#### [TASK PROMPT]
Would you please return the lines of the entries below starting at the line that has "Lucky for pie-lovers" and ending at the line that has "Recent work in", both included, exactly as they are?

++++ SUPPLIED MATERIAL

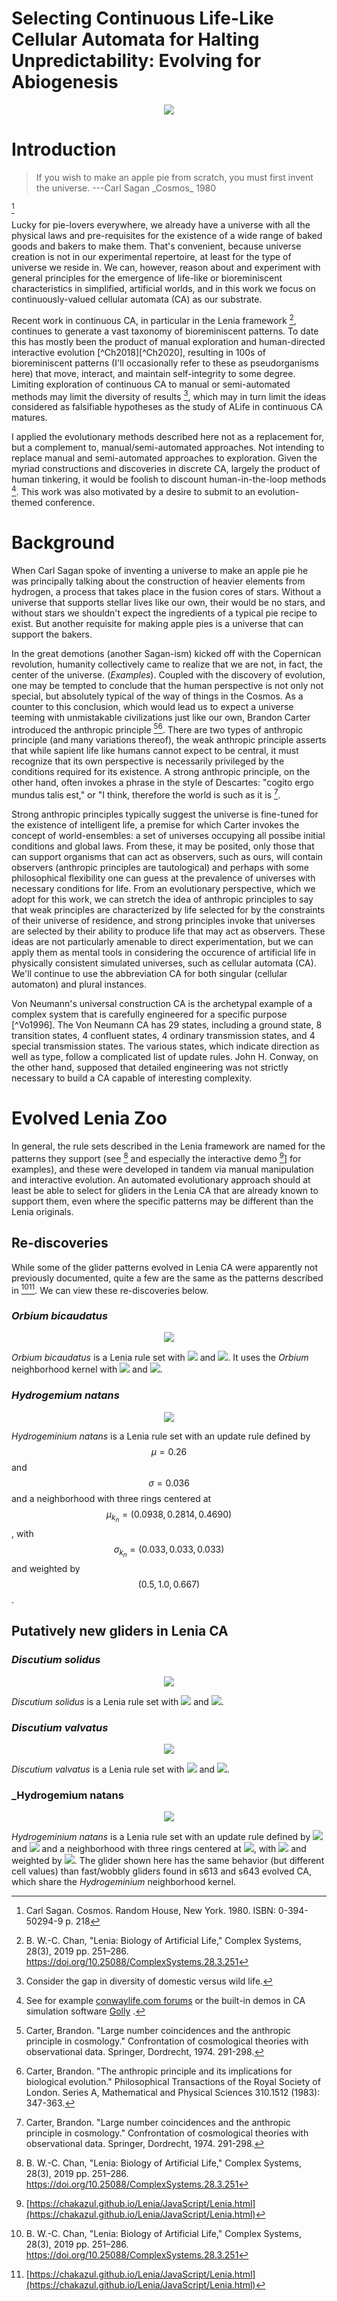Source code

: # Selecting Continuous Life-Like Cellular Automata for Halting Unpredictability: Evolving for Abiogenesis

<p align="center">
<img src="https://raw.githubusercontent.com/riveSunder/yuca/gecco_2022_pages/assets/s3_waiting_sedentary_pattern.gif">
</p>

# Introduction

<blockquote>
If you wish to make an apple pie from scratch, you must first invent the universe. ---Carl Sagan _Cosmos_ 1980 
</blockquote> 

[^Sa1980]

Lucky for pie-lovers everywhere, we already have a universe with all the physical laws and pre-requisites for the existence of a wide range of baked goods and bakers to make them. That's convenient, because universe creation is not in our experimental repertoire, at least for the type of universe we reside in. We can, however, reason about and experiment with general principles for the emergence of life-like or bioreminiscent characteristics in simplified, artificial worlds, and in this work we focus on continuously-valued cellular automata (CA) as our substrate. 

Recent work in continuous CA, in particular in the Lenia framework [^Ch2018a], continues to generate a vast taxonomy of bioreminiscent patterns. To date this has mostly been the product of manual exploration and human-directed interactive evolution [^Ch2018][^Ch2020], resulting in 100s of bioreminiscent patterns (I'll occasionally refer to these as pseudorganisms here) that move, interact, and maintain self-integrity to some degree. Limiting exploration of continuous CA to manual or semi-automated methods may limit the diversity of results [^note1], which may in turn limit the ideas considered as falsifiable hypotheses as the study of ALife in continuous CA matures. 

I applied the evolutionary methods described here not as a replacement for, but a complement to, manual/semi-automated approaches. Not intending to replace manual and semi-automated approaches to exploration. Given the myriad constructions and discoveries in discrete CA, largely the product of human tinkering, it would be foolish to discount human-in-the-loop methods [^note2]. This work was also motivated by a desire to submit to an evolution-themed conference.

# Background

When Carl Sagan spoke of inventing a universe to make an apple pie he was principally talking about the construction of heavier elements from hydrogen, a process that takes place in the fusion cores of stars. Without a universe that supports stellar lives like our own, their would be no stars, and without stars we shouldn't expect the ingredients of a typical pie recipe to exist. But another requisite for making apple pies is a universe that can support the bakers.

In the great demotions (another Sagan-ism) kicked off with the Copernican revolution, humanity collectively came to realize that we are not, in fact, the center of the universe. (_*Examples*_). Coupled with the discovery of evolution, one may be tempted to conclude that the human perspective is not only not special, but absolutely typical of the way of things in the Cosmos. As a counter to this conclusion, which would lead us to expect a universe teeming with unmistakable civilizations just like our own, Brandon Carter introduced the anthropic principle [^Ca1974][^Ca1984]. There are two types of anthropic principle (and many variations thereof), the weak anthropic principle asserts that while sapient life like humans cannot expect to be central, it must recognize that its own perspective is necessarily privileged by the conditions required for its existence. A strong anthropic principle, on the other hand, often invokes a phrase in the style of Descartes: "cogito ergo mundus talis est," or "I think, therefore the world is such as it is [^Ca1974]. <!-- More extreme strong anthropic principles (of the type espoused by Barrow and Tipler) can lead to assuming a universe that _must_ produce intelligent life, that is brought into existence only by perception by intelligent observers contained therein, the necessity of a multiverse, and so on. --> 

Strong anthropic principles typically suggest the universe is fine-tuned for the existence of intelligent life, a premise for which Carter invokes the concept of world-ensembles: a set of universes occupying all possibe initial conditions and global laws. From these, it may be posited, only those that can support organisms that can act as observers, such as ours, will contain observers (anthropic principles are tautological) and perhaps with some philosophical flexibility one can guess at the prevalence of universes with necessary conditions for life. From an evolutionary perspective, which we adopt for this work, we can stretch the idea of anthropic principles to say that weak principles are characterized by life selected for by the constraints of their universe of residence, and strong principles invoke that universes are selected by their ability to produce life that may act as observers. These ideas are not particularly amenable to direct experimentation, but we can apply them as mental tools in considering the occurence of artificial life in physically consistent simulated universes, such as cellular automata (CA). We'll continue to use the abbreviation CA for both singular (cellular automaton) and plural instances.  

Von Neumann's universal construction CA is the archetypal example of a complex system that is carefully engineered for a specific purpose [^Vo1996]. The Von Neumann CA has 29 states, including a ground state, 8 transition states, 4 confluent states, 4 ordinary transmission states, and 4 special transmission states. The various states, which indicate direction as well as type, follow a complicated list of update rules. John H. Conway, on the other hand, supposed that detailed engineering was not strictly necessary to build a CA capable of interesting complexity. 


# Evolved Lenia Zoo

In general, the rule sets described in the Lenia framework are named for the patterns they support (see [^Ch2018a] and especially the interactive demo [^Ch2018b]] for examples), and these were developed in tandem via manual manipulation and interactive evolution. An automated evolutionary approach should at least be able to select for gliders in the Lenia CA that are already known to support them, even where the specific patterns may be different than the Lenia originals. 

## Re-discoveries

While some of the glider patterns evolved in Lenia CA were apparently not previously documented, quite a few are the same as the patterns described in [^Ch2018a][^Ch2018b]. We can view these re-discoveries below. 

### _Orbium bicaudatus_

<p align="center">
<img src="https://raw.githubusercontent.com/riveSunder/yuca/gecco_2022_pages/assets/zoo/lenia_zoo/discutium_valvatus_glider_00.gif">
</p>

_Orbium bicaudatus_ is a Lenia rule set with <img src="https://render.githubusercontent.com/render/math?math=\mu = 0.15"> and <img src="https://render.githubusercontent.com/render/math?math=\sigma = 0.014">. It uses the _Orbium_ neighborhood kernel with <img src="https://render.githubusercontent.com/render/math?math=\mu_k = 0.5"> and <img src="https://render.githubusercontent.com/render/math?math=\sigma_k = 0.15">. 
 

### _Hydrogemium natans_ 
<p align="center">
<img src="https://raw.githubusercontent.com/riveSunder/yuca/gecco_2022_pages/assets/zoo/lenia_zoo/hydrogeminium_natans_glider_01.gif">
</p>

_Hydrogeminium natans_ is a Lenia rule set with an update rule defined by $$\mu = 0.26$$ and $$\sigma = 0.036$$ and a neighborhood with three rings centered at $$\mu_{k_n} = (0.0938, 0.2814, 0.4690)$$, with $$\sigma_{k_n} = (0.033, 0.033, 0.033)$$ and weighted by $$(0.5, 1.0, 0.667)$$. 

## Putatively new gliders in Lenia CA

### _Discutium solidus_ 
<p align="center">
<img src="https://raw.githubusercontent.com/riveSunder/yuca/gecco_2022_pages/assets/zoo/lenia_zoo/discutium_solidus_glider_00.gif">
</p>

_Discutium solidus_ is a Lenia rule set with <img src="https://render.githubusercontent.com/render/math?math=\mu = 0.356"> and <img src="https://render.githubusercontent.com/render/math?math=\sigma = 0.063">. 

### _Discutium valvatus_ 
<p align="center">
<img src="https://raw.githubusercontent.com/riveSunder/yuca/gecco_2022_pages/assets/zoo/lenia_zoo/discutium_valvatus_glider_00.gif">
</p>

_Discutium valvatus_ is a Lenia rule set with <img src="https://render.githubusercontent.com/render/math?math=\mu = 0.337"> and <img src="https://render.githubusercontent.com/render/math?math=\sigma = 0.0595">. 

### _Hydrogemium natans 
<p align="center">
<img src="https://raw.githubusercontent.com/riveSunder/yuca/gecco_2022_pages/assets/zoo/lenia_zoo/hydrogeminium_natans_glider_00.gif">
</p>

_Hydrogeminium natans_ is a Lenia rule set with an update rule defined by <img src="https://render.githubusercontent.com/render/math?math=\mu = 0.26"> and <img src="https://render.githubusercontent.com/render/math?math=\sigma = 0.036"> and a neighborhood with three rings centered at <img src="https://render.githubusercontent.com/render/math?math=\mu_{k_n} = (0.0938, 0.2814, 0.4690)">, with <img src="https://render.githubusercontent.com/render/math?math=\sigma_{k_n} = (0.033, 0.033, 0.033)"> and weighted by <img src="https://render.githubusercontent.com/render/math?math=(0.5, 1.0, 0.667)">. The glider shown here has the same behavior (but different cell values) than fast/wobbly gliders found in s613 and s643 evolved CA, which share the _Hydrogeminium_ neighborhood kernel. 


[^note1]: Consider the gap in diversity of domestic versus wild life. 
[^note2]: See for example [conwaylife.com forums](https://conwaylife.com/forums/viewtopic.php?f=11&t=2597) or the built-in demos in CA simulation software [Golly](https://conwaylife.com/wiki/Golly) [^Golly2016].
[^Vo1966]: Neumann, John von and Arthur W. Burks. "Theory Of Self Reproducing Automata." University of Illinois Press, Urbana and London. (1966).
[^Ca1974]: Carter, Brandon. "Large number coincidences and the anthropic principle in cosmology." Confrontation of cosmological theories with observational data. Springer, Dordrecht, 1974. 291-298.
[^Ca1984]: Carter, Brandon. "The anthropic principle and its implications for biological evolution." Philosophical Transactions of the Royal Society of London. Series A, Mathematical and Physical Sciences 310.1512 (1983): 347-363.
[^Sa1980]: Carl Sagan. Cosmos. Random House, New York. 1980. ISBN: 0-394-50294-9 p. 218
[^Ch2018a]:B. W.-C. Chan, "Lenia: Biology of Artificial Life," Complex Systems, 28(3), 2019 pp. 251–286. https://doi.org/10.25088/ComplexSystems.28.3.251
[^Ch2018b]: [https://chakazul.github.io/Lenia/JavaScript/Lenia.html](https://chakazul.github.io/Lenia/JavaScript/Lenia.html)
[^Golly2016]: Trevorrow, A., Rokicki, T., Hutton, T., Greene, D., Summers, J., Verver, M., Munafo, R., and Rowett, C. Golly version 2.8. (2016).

++++++++
++++ SUPPLIED MATERIAL

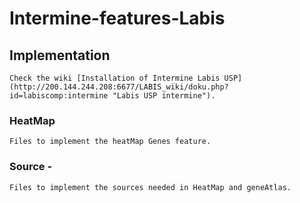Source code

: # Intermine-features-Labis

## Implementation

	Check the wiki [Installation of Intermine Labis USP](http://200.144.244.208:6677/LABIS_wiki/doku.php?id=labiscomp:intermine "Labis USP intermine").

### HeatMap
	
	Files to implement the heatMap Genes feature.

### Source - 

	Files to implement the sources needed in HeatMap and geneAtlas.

++++++++

#### [EXPECTED ANSWER]
Lucky for pie-lovers everywhere, we already have a universe with all the physical laws and pre-requisites for the existence of a wide range of baked goods and bakers to make them. That's convenient, because universe creation is not in our experimental repertoire, at least for the type of universe we reside in. We can, however, reason about and experiment with general principles for the emergence of life-like or bioreminiscent characteristics in simplified, artificial worlds, and in this work we focus on continuously-valued cellular automata (CA) as our substrate. 

Recent work in continuous CA, in particular in the Lenia framework [^Ch2018a], continues to generate a vast taxonomy of bioreminiscent patterns. To date this has mostly been the product of manual exploration and human-directed interactive evolution [^Ch2018][^Ch2020], resulting in 100s of bioreminiscent patterns (I'll occasionally refer to these as pseudorganisms here) that move, interact, and maintain self-integrity to some degree. Limiting exploration of continuous CA to manual or semi-automated methods may limit the diversity of results [^note1], which may in turn limit the ideas considered as falsifiable hypotheses as the study of ALife in continuous CA matures. 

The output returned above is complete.